Items listed in a dataset:
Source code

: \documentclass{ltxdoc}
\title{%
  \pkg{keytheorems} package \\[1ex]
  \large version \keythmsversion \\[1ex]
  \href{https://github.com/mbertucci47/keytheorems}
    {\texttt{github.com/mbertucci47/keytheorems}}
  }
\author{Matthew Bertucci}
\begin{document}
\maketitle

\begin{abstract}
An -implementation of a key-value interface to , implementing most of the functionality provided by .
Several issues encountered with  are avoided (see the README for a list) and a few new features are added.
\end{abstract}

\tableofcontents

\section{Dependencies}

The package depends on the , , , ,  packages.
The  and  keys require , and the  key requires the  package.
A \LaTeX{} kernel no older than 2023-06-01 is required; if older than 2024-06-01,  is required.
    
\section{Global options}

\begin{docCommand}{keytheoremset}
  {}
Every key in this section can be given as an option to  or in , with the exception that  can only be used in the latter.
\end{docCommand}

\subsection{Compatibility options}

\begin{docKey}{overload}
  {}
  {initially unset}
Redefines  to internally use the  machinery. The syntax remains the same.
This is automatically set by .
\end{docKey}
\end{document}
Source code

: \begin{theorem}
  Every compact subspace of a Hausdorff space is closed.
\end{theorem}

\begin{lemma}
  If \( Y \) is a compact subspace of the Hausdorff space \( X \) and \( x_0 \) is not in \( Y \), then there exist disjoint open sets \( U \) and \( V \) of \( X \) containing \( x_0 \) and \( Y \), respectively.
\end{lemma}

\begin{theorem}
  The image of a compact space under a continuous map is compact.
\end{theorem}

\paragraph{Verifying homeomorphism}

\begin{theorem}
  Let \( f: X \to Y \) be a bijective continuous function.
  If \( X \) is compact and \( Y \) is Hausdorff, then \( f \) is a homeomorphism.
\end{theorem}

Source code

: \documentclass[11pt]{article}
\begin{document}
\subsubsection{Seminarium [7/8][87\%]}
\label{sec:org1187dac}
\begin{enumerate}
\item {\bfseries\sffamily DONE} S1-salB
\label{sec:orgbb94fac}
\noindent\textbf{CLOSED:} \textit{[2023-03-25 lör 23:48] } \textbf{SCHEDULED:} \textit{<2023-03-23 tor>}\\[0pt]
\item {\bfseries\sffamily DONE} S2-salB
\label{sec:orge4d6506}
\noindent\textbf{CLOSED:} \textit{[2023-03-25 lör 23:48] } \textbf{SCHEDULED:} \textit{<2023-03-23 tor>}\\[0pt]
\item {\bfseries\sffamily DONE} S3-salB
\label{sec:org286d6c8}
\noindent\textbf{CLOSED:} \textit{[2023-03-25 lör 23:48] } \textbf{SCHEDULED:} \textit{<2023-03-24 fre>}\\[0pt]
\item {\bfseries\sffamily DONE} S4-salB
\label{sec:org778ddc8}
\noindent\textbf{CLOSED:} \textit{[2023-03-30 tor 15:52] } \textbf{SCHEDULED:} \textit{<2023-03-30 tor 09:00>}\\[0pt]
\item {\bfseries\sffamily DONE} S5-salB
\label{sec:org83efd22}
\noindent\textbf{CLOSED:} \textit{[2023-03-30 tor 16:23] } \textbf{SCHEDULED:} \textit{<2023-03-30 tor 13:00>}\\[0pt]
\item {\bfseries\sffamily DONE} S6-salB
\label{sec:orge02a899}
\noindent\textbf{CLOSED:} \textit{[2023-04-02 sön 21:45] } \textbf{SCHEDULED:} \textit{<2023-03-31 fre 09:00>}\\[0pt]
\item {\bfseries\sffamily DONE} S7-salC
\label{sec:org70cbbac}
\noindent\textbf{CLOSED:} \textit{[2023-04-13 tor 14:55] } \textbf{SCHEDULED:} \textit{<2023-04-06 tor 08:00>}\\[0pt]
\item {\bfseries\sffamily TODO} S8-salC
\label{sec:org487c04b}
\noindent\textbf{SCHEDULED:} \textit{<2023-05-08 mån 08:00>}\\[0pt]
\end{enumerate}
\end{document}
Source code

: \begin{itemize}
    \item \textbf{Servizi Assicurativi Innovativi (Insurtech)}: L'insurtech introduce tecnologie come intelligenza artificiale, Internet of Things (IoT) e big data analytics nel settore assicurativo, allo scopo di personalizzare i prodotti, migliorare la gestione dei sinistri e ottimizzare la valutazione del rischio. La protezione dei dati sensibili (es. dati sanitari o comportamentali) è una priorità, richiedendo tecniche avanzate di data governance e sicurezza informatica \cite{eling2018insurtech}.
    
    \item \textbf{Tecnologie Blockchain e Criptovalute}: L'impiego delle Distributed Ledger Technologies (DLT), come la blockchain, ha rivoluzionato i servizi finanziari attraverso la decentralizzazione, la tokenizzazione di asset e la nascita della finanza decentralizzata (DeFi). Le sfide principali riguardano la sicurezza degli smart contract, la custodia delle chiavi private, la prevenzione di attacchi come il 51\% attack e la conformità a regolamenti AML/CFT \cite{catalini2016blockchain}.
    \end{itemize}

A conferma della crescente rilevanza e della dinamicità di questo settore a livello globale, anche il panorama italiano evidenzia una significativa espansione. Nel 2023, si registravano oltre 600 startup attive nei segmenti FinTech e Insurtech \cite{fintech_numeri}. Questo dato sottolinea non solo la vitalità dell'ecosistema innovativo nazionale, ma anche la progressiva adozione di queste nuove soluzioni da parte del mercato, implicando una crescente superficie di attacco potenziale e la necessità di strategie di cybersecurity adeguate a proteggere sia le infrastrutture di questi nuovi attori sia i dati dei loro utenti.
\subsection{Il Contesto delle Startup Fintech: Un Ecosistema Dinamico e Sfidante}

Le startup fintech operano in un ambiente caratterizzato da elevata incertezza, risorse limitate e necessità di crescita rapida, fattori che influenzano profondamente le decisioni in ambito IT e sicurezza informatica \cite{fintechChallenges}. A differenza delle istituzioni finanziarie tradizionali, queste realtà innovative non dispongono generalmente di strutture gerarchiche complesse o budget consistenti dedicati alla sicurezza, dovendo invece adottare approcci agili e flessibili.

Work order:
Please write out, exactly as they appear above, only the lines in the stretch from the line with "Several issues encountered" through the line with "require , and".

Solution to this task:
Several issues encountered with  are avoided (see the README for a list) and a few new features are added.
\end{abstract}

\tableofcontents

\section{Dependencies}

The package depends on the , , , ,  packages.
The  and  keys require , and the  key requires the  package.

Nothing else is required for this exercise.